■ **What you are asked to do**
Write out the whole listing exactly as it is written below.

■ **Data for review**
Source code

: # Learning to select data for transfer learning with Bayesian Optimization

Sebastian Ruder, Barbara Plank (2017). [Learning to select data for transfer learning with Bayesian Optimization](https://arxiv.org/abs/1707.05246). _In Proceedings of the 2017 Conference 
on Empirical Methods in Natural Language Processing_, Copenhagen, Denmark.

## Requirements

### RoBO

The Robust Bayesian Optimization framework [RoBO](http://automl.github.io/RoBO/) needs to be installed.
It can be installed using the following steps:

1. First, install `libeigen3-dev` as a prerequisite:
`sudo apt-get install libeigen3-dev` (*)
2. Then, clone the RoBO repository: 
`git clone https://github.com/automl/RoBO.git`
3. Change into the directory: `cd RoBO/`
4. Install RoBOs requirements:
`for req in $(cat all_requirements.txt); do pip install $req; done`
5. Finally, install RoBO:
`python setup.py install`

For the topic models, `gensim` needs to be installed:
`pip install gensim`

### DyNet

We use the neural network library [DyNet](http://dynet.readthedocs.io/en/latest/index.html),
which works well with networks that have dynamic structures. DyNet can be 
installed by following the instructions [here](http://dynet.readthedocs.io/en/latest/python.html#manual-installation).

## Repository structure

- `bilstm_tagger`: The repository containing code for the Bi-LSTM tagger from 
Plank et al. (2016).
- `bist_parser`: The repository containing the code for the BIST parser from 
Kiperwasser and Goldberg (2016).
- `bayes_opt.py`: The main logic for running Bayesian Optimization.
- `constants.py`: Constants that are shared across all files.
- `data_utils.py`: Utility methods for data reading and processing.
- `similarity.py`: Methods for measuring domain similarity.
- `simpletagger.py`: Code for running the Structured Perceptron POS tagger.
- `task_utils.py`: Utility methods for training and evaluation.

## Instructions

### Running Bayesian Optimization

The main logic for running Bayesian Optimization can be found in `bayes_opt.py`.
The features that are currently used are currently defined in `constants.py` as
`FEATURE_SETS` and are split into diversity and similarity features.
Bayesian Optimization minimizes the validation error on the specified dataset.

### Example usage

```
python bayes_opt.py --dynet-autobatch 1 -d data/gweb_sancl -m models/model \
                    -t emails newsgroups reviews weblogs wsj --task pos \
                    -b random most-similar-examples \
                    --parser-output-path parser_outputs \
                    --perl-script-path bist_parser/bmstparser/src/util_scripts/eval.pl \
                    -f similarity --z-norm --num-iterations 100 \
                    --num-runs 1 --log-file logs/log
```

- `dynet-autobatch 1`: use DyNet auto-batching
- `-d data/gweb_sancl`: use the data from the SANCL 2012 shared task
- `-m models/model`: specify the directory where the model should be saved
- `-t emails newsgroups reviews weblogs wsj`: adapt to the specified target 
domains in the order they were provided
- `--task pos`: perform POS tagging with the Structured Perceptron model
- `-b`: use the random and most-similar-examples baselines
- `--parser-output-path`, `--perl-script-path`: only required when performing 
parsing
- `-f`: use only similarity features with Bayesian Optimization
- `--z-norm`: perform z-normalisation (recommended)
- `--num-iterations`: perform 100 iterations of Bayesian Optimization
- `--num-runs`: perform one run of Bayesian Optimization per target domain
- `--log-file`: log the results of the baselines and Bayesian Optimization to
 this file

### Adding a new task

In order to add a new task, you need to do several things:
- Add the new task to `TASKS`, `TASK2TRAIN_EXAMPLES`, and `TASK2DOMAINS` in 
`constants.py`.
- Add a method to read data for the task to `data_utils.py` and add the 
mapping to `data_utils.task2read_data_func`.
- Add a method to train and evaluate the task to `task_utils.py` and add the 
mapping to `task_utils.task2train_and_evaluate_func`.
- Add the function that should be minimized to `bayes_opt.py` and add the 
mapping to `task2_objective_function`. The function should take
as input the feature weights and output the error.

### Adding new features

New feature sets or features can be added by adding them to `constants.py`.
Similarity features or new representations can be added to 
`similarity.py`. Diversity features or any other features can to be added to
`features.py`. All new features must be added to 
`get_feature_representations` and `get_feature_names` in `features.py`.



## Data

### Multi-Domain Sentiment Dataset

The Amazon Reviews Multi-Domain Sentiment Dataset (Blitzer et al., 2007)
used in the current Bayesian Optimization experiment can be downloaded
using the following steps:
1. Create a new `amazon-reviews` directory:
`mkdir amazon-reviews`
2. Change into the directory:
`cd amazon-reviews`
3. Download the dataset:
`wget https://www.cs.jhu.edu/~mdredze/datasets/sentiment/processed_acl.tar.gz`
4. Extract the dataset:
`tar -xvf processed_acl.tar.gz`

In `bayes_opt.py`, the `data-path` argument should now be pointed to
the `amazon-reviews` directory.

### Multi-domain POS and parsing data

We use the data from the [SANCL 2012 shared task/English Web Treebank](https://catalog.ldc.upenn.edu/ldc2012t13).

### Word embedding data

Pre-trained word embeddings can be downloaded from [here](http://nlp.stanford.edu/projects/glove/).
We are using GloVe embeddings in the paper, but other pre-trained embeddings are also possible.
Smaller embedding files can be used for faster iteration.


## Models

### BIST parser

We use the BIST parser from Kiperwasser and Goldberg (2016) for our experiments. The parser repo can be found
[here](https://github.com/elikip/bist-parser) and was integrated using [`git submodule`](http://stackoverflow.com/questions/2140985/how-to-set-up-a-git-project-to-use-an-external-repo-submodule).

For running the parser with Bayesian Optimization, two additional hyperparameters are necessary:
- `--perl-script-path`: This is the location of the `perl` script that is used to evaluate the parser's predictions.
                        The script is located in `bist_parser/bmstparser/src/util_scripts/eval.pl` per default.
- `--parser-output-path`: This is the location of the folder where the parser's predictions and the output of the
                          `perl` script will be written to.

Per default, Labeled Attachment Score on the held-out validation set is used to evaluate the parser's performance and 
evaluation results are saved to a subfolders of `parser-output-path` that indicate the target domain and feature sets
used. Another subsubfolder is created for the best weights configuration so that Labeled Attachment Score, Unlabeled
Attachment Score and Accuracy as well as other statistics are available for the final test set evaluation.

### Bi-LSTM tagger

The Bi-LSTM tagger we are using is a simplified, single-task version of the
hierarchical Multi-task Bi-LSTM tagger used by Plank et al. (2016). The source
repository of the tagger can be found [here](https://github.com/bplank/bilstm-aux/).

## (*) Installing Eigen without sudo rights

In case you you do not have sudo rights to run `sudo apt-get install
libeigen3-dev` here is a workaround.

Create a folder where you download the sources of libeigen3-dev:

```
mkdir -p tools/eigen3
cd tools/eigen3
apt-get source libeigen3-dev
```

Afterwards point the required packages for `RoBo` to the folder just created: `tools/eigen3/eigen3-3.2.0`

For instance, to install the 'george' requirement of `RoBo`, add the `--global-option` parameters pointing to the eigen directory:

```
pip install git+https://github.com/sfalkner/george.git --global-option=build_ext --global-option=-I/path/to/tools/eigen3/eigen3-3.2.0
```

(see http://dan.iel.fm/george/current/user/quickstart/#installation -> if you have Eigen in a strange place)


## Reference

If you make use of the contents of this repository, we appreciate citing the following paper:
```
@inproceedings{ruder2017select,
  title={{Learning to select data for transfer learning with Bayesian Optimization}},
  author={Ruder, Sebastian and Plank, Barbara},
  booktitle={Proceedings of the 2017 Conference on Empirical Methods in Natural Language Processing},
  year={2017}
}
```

■ **Finished task**
Source code

: # Learning to select data for transfer learning with Bayesian Optimization

Sebastian Ruder, Barbara Plank (2017). [Learning to select data for transfer learning with Bayesian Optimization](https://arxiv.org/abs/1707.05246). _In Proceedings of the 2017 Conference 
on Empirical Methods in Natural Language Processing_, Copenhagen, Denmark.

## Requirements

### RoBO

The Robust Bayesian Optimization framework [RoBO](http://automl.github.io/RoBO/) needs to be installed.
It can be installed using the following steps:

1. First, install `libeigen3-dev` as a prerequisite:
`sudo apt-get install libeigen3-dev` (*)
2. Then, clone the RoBO repository: 
`git clone https://github.com/automl/RoBO.git`
3. Change into the directory: `cd RoBO/`
4. Install RoBOs requirements:
`for req in $(cat all_requirements.txt); do pip install $req; done`
5. Finally, install RoBO:
`python setup.py install`

For the topic models, `gensim` needs to be installed:
`pip install gensim`

### DyNet

We use the neural network library [DyNet](http://dynet.readthedocs.io/en/latest/index.html),
which works well with networks that have dynamic structures. DyNet can be 
installed by following the instructions [here](http://dynet.readthedocs.io/en/latest/python.html#manual-installation).

## Repository structure

- `bilstm_tagger`: The repository containing code for the Bi-LSTM tagger from 
Plank et al. (2016).
- `bist_parser`: The repository containing the code for the BIST parser from 
Kiperwasser and Goldberg (2016).
- `bayes_opt.py`: The main logic for running Bayesian Optimization.
- `constants.py`: Constants that are shared across all files.
- `data_utils.py`: Utility methods for data reading and processing.
- `similarity.py`: Methods for measuring domain similarity.
- `simpletagger.py`: Code for running the Structured Perceptron POS tagger.
- `task_utils.py`: Utility methods for training and evaluation.

## Instructions

### Running Bayesian Optimization

The main logic for running Bayesian Optimization can be found in `bayes_opt.py`.
The features that are currently used are currently defined in `constants.py` as
`FEATURE_SETS` and are split into diversity and similarity features.
Bayesian Optimization minimizes the validation error on the specified dataset.

### Example usage

```
python bayes_opt.py --dynet-autobatch 1 -d data/gweb_sancl -m models/model \
                    -t emails newsgroups reviews weblogs wsj --task pos \
                    -b random most-similar-examples \
                    --parser-output-path parser_outputs \
                    --perl-script-path bist_parser/bmstparser/src/util_scripts/eval.pl \
                    -f similarity --z-norm --num-iterations 100 \
                    --num-runs 1 --log-file logs/log
```

- `dynet-autobatch 1`: use DyNet auto-batching
- `-d data/gweb_sancl`: use the data from the SANCL 2012 shared task
- `-m models/model`: specify the directory where the model should be saved
- `-t emails newsgroups reviews weblogs wsj`: adapt to the specified target 
domains in the order they were provided
- `--task pos`: perform POS tagging with the Structured Perceptron model
- `-b`: use the random and most-similar-examples baselines
- `--parser-output-path`, `--perl-script-path`: only required when performing 
parsing
- `-f`: use only similarity features with Bayesian Optimization
- `--z-norm`: perform z-normalisation (recommended)
- `--num-iterations`: perform 100 iterations of Bayesian Optimization
- `--num-runs`: perform one run of Bayesian Optimization per target domain
- `--log-file`: log the results of the baselines and Bayesian Optimization to
 this file

### Adding a new task

In order to add a new task, you need to do several things:
- Add the new task to `TASKS`, `TASK2TRAIN_EXAMPLES`, and `TASK2DOMAINS` in 
`constants.py`.
- Add a method to read data for the task to `data_utils.py` and add the 
mapping to `data_utils.task2read_data_func`.
- Add a method to train and evaluate the task to `task_utils.py` and add the 
mapping to `task_utils.task2train_and_evaluate_func`.
- Add the function that should be minimized to `bayes_opt.py` and add the 
mapping to `task2_objective_function`. The function should take
as input the feature weights and output the error.

### Adding new features

New feature sets or features can be added by adding them to `constants.py`.
Similarity features or new representations can be added to 
`similarity.py`. Diversity features or any other features can to be added to
`features.py`. All new features must be added to 
`get_feature_representations` and `get_feature_names` in `features.py`.



## Data

### Multi-Domain Sentiment Dataset

The Amazon Reviews Multi-Domain Sentiment Dataset (Blitzer et al., 2007)
used in the current Bayesian Optimization experiment can be downloaded
using the following steps:
1. Create a new `amazon-reviews` directory:
`mkdir amazon-reviews`
2. Change into the directory:
`cd amazon-reviews`
3. Download the dataset:
`wget https://www.cs.jhu.edu/~mdredze/datasets/sentiment/processed_acl.tar.gz`
4. Extract the dataset:
`tar -xvf processed_acl.tar.gz`

In `bayes_opt.py`, the `data-path` argument should now be pointed to
the `amazon-reviews` directory.

### Multi-domain POS and parsing data

We use the data from the [SANCL 2012 shared task/English Web Treebank](https://catalog.ldc.upenn.edu/ldc2012t13).

### Word embedding data

Pre-trained word embeddings can be downloaded from [here](http://nlp.stanford.edu/projects/glove/).
We are using GloVe embeddings in the paper, but other pre-trained embeddings are also possible.
Smaller embedding files can be used for faster iteration.


## Models

### BIST parser

We use the BIST parser from Kiperwasser and Goldberg (2016) for our experiments. The parser repo can be found
[here](https://github.com/elikip/bist-parser) and was integrated using [`git submodule`](http://stackoverflow.com/questions/2140985/how-to-set-up-a-git-project-to-use-an-external-repo-submodule).

For running the parser with Bayesian Optimization, two additional hyperparameters are necessary:
- `--perl-script-path`: This is the location of the `perl` script that is used to evaluate the parser's predictions.
                        The script is located in `bist_parser/bmstparser/src/util_scripts/eval.pl` per default.
- `--parser-output-path`: This is the location of the folder where the parser's predictions and the output of the
                          `perl` script will be written to.

Per default, Labeled Attachment Score on the held-out validation set is used to evaluate the parser's performance and 
evaluation results are saved to a subfolders of `parser-output-path` that indicate the target domain and feature sets
used. Another subsubfolder is created for the best weights configuration so that Labeled Attachment Score, Unlabeled
Attachment Score and Accuracy as well as other statistics are available for the final test set evaluation.

### Bi-LSTM tagger

The Bi-LSTM tagger we are using is a simplified, single-task version of the
hierarchical Multi-task Bi-LSTM tagger used by Plank et al. (2016). The source
repository of the tagger can be found [here](https://github.com/bplank/bilstm-aux/).

## (*) Installing Eigen without sudo rights

In case you you do not have sudo rights to run `sudo apt-get install
libeigen3-dev` here is a workaround.

Create a folder where you download the sources of libeigen3-dev:

```
mkdir -p tools/eigen3
cd tools/eigen3
apt-get source libeigen3-dev
```

Afterwards point the required packages for `RoBo` to the folder just created: `tools/eigen3/eigen3-3.2.0`

For instance, to install the 'george' requirement of `RoBo`, add the `--global-option` parameters pointing to the eigen directory:

```
pip install git+https://github.com/sfalkner/george.git --global-option=build_ext --global-option=-I/path/to/tools/eigen3/eigen3-3.2.0
```

(see http://dan.iel.fm/george/current/user/quickstart/#installation -> if you have Eigen in a strange place)


## Reference

If you make use of the contents of this repository, we appreciate citing the following paper:
```
@inproceedings{ruder2017select,
  title={{Learning to select data for transfer learning with Bayesian Optimization}},
  author={Ruder, Sebastian and Plank, Barbara},
  booktitle={Proceedings of the 2017 Conference on Empirical Methods in Natural Language Processing},
  year={2017}
}
```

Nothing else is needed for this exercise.